Ebola à Bunia : Quatre guérisons, un silence brisé la bataille invisible de la confiance en Ituri

Les corps revenus de l’ombre

Bunia, Ituri, dimanche 31 mai 2026. Quatre patients guéris de la maladie à virus Ebola quittent le Centre de traitement du CME avec certificats médicaux officiels. L’événement, tenu en présence des autorités sanitaires, des partenaires de riposte et des familles, intervient dans un contexte de méfiance persistante envers les structures de soins. Selon une information consultée sur actualite.cd par la rédaction de Voltefaceinfos7.com, la cérémonie, marquée par la présence du directeur général de l’OMS, vise autant la guérison que la reconquête de la confiance communautaire, alors que des cas restent encore dissimulés dans certaines zones de l’Ituri.

Certificats de vie

Sous les projecteurs discrets de Bunia, quatre silhouettes sortent de l’ombre clinique. La guérison devient acte public, preuve incarnée. « Ces survivants montrent que plus tôt on consulte, plus grandes sont les chances de survie », souligne une responsable sanitaire lors de la cérémonie.

Méfiance sous la peau

Dans l’Ituri, la peur circule plus vite que les protocoles. Certains foyers continuent de cacher les malades. L’Ebola virus disease n’est pas seulement un virus : elle est aussi une représentation sociale du danger.

Corps devenus messages

Les survivants sont désormais des vecteurs de récit. Leur guérison devient langage. Paul Farmer rappelait que « les maladies suivent les lignes de la pauvreté et de l’inégalité ». Ici, elles suivent aussi les lignes de la confiance brisée.

OMS, présence stratégique

La présence du chef de l’World Health Organization à Bunia traduit une diplomatie sanitaire active. Le soin devient gouvernance. La guérison, outil de persuasion collective.

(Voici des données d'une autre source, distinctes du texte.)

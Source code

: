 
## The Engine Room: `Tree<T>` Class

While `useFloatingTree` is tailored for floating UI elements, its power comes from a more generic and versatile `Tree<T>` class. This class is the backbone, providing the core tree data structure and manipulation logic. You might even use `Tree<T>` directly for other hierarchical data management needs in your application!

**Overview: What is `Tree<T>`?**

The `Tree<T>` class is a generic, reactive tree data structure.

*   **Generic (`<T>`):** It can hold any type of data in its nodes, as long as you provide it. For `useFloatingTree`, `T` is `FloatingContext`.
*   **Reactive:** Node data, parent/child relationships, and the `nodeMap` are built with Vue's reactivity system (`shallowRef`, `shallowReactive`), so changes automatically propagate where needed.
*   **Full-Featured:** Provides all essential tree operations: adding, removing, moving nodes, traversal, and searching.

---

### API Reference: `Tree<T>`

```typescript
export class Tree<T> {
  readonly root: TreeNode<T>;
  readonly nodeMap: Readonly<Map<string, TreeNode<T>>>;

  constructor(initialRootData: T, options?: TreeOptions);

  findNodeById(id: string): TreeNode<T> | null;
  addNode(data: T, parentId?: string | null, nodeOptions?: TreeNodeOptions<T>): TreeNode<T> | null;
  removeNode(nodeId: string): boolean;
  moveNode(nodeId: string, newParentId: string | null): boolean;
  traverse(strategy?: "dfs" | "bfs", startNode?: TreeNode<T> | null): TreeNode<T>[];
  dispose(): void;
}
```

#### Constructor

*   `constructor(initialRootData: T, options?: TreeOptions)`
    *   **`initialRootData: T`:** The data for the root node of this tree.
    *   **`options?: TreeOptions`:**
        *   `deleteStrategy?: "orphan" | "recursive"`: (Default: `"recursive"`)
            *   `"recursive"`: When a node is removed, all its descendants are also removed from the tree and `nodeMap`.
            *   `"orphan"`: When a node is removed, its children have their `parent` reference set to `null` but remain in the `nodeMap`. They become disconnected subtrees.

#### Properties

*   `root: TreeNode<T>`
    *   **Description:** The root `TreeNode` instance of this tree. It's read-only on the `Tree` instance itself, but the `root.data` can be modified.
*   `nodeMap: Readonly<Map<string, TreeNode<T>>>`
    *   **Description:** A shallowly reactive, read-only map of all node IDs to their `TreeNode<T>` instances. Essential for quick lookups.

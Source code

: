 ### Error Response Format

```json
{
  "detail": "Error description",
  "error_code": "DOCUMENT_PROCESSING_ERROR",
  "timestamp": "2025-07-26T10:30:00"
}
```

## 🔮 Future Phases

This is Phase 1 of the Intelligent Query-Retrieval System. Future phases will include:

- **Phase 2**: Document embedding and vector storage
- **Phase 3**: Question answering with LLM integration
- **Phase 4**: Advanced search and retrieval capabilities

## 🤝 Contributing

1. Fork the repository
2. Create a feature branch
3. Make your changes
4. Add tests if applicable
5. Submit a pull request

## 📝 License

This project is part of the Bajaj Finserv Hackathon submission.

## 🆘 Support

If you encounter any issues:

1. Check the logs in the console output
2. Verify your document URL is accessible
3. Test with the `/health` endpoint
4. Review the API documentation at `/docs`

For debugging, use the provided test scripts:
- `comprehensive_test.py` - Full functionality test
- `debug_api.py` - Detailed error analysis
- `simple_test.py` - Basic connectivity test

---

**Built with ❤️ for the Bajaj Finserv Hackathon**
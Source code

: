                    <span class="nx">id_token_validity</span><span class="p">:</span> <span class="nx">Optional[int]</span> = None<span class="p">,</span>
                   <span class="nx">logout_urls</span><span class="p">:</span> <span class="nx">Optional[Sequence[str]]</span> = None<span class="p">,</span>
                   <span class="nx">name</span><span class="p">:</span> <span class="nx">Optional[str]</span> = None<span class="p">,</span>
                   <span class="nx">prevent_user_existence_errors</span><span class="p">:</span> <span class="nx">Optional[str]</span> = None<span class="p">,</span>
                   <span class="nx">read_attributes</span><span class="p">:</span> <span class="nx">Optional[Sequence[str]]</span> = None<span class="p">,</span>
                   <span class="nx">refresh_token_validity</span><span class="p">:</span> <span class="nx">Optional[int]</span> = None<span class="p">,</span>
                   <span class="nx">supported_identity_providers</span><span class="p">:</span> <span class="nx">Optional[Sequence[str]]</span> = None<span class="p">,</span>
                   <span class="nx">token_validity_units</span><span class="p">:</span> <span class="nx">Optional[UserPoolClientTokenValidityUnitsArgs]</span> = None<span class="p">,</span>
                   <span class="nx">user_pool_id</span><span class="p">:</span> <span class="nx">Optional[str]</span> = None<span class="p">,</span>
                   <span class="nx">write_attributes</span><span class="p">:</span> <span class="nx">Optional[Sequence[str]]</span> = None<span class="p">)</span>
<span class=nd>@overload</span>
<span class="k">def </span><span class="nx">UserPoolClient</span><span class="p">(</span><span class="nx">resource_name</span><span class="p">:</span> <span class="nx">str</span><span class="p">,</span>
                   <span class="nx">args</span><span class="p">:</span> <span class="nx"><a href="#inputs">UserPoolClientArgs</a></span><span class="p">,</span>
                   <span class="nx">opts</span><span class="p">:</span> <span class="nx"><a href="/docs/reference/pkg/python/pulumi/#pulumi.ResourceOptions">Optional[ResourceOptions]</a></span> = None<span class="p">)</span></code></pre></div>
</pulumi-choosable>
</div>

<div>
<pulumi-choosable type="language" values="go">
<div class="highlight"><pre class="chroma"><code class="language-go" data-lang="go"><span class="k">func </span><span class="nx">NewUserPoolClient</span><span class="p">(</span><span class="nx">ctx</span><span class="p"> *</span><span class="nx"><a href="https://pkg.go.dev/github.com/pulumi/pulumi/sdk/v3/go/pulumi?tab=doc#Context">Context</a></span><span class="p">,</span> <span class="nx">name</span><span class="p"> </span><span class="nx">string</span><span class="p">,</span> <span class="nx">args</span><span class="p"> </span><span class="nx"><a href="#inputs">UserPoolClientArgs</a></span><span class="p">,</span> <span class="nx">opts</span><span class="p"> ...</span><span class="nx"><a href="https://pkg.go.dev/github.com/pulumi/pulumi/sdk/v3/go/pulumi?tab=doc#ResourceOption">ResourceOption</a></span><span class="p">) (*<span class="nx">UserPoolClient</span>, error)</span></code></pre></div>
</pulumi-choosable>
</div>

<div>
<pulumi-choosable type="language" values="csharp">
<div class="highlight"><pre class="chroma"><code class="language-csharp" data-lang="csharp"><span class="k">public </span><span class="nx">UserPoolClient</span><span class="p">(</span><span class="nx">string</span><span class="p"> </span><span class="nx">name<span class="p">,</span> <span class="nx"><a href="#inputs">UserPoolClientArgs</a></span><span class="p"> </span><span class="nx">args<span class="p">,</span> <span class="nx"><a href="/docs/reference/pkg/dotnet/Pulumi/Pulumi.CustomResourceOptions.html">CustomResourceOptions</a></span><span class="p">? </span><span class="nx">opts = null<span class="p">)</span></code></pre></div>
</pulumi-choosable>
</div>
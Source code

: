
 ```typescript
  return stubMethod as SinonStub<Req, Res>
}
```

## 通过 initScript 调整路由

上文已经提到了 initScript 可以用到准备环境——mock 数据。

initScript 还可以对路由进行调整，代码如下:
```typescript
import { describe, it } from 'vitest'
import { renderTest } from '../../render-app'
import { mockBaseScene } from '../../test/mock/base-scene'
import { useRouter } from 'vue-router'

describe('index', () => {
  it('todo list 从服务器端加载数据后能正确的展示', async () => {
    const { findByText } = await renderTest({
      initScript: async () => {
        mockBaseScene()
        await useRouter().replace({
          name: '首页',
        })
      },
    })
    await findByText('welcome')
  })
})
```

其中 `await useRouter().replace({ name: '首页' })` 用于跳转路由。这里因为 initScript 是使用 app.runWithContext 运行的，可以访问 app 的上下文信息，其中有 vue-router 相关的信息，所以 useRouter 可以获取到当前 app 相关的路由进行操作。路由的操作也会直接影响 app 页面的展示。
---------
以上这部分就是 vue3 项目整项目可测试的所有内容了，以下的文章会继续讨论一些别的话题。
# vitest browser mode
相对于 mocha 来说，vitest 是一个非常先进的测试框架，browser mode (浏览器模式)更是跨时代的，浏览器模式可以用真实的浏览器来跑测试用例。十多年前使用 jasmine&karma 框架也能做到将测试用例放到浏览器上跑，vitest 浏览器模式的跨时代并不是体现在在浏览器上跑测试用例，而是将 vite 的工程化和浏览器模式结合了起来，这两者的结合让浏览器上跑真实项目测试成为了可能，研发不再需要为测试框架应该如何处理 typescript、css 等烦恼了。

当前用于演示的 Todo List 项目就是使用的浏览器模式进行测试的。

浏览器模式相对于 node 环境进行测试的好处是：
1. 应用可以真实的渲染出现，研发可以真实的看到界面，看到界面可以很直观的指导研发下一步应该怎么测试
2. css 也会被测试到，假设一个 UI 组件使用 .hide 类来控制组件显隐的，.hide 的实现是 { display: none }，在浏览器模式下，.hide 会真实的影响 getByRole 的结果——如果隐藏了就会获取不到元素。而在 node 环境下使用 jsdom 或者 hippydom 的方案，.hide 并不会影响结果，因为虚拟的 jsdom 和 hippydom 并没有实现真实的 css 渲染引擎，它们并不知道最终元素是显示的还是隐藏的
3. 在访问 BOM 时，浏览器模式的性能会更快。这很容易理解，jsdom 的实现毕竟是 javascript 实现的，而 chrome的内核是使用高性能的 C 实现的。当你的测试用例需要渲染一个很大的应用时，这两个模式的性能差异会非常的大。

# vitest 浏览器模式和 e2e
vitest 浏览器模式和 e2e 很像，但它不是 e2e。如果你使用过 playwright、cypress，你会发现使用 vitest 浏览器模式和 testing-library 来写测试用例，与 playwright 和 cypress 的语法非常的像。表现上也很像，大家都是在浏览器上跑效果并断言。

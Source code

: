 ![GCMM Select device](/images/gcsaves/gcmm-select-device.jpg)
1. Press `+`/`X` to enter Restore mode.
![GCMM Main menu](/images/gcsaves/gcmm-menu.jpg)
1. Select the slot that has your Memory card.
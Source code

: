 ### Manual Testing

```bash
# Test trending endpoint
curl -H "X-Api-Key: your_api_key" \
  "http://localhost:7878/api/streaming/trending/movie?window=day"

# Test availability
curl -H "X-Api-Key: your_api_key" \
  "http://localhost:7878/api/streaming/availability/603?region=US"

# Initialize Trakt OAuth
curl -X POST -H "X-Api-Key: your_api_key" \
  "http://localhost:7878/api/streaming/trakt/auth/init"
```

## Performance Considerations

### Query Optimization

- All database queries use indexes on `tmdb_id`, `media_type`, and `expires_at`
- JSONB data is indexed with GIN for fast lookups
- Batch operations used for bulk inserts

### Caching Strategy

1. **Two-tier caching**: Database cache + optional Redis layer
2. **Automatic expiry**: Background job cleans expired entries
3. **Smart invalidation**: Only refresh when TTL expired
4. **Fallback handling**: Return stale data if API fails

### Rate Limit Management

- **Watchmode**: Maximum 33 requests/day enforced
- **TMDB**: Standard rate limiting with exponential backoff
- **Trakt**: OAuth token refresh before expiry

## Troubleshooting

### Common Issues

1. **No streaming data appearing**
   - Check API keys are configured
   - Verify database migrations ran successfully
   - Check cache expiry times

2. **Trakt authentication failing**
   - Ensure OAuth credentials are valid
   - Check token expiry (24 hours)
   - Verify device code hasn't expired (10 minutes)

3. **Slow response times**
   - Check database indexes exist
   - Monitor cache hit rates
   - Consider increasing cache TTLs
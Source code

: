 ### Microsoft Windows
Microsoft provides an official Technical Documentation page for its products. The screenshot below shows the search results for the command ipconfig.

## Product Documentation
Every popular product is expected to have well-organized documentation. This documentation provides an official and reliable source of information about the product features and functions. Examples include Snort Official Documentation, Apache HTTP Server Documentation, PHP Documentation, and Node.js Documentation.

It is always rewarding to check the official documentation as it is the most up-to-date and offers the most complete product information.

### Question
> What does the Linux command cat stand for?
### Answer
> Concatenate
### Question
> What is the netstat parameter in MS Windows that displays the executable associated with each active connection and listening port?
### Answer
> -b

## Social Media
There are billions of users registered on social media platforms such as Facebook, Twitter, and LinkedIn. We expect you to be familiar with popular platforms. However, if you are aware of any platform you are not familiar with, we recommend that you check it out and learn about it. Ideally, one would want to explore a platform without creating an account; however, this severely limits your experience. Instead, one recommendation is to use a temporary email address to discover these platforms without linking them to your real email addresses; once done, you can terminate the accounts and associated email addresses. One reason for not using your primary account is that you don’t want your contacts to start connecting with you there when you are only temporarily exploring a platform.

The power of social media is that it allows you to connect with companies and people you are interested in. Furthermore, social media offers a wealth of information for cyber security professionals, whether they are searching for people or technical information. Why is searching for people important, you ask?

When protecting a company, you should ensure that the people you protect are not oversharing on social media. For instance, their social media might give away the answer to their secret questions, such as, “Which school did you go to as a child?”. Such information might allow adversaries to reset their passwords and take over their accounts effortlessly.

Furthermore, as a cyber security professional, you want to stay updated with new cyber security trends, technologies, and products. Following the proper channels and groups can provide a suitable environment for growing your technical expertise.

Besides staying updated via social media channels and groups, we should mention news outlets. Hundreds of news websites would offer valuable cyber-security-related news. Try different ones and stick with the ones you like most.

Ituri sous tension sanitaire

Entre Bundibugyo et Bunia, la riposte s’étire dans un espace fragile. Les équipes médicales avancent entre surveillance, sensibilisation et persuasion communautaire. Le combat reste double : biologique et psychologique.

La confiance comme ultime vaccin

Dans cette épidémie où chaque guérison devient message, une vérité s’impose : sans confiance, aucun protocole ne suffit. « La santé publique est d’abord une affaire de société », rappelle la littérature médicale contemporaine. Et comme l’écrivait Albert Camus, en écho à toutes les épidémies humaines : « Le mal qui est dans le monde vient presque toujours de l’ignorance ».